Record set
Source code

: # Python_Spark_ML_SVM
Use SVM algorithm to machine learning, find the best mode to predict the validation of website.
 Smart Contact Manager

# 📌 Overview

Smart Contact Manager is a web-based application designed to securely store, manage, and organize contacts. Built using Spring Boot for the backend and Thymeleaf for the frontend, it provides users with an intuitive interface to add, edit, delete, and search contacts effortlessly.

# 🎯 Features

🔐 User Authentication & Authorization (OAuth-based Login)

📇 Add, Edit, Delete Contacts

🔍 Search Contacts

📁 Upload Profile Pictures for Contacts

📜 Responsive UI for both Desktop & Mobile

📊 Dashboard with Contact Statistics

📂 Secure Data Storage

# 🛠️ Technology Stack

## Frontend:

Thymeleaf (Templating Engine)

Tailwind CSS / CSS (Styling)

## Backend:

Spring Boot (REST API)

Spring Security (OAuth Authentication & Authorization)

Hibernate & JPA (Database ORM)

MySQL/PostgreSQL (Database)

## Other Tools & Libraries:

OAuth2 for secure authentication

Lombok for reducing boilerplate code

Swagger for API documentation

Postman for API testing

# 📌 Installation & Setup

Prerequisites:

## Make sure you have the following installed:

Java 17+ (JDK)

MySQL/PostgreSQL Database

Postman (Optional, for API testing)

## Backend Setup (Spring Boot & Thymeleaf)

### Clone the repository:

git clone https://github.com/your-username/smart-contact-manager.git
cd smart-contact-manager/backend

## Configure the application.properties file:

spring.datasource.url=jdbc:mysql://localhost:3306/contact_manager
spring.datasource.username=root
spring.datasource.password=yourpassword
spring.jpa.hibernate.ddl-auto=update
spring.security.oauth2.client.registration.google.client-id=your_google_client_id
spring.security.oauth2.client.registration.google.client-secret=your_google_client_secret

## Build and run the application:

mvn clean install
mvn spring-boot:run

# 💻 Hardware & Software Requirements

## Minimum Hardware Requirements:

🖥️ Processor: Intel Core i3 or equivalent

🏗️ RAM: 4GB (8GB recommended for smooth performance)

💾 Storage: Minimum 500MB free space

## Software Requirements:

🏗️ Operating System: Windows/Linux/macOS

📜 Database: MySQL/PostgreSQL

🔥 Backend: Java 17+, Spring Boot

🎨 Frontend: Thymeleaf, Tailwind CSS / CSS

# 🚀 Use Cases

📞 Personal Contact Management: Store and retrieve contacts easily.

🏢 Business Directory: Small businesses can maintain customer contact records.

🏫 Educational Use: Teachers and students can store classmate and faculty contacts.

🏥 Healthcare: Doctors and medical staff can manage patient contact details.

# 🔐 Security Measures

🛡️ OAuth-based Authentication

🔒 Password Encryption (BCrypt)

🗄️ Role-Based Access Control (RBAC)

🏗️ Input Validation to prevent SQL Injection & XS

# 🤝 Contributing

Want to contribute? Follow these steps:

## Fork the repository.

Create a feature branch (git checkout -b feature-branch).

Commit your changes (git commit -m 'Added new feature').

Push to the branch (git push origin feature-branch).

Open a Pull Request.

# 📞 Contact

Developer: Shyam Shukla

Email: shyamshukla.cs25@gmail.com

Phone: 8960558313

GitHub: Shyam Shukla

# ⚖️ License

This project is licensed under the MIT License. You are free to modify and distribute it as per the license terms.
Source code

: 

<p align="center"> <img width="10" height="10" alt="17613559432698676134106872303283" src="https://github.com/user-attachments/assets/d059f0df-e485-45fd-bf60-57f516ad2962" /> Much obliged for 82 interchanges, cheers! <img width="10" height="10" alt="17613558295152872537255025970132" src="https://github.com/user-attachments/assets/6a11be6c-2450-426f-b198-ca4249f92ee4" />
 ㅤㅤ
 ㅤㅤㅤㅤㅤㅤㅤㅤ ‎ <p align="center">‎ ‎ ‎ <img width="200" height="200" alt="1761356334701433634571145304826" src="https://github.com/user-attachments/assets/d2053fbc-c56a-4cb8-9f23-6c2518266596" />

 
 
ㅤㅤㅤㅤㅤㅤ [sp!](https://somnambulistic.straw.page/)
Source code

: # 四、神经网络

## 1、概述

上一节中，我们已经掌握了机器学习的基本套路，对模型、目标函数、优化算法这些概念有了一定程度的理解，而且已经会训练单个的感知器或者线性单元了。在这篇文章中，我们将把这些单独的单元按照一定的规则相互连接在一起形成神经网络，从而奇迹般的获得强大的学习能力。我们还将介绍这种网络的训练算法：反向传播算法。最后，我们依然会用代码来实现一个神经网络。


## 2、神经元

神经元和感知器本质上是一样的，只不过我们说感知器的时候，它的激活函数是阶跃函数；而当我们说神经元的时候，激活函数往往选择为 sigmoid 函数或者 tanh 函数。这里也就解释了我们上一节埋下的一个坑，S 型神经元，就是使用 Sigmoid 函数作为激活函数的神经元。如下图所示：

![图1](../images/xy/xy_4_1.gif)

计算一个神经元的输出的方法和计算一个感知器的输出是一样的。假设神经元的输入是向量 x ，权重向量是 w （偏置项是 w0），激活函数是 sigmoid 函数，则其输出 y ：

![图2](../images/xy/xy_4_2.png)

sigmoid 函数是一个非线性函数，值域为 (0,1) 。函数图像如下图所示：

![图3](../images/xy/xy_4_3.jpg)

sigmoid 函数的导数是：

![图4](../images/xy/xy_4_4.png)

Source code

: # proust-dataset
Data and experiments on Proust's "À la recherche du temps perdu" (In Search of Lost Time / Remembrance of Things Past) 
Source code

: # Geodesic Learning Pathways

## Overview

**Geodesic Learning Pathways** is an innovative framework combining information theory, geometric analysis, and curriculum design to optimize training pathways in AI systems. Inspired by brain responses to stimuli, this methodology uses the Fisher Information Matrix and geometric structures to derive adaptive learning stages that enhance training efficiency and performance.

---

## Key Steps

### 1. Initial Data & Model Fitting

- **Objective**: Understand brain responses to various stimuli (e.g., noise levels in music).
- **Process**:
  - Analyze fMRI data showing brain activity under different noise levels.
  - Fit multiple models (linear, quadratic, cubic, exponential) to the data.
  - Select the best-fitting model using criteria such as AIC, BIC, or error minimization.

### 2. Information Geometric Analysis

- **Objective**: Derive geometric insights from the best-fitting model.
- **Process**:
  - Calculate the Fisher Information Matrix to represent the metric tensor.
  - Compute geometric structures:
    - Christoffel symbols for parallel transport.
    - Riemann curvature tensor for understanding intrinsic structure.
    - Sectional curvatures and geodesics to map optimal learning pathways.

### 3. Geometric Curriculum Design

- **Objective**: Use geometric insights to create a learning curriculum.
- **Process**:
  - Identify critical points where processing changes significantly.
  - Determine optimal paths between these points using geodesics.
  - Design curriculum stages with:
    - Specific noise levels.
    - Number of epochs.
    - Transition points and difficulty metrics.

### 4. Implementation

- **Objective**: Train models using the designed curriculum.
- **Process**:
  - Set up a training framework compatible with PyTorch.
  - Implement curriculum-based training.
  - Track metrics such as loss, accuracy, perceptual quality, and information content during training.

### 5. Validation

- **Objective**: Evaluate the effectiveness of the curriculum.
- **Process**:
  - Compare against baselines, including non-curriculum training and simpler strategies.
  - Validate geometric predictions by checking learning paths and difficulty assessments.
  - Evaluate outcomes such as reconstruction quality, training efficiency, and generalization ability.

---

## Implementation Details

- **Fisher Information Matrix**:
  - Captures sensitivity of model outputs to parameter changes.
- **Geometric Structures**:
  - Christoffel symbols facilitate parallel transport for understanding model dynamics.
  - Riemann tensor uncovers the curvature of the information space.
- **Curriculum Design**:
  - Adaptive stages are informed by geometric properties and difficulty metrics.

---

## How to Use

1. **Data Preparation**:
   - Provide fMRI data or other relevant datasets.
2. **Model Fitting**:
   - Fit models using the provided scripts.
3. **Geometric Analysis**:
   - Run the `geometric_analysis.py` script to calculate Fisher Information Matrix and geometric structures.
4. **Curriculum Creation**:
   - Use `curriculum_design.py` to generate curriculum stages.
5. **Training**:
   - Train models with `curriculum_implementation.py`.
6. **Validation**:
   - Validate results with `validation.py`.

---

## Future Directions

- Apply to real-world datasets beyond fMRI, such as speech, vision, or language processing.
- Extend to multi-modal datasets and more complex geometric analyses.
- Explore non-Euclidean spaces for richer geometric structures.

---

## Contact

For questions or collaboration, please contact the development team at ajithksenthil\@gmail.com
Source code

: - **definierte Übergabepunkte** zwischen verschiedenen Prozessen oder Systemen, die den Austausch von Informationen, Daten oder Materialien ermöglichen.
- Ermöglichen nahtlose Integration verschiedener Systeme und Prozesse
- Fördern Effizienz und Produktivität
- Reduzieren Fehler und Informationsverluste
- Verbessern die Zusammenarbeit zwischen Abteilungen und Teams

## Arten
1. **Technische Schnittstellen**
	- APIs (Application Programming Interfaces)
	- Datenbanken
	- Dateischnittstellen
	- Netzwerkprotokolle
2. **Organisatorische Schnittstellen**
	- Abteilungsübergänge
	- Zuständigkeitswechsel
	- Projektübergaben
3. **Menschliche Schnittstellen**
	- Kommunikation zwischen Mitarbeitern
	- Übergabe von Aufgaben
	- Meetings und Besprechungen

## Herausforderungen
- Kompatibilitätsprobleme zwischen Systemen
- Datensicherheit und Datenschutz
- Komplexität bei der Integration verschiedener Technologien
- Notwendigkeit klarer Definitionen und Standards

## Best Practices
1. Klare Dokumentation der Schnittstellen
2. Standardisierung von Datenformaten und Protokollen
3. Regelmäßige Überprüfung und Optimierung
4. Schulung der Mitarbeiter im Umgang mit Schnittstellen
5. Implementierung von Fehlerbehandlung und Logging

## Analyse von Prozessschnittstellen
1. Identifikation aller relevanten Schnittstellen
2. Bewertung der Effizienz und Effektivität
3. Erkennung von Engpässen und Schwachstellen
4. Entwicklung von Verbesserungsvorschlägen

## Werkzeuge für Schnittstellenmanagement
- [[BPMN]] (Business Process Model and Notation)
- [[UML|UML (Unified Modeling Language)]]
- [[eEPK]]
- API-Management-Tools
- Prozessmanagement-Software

Brief
Pull out every line above that holds the word "models".

Output for this exercise
  - Fit multiple models (linear, quadratic, cubic, exponential) to the data.
- **Objective**: Train models using the designed curriculum.
   - Fit models using the provided scripts.
   - Train models with `curriculum_implementation.py`.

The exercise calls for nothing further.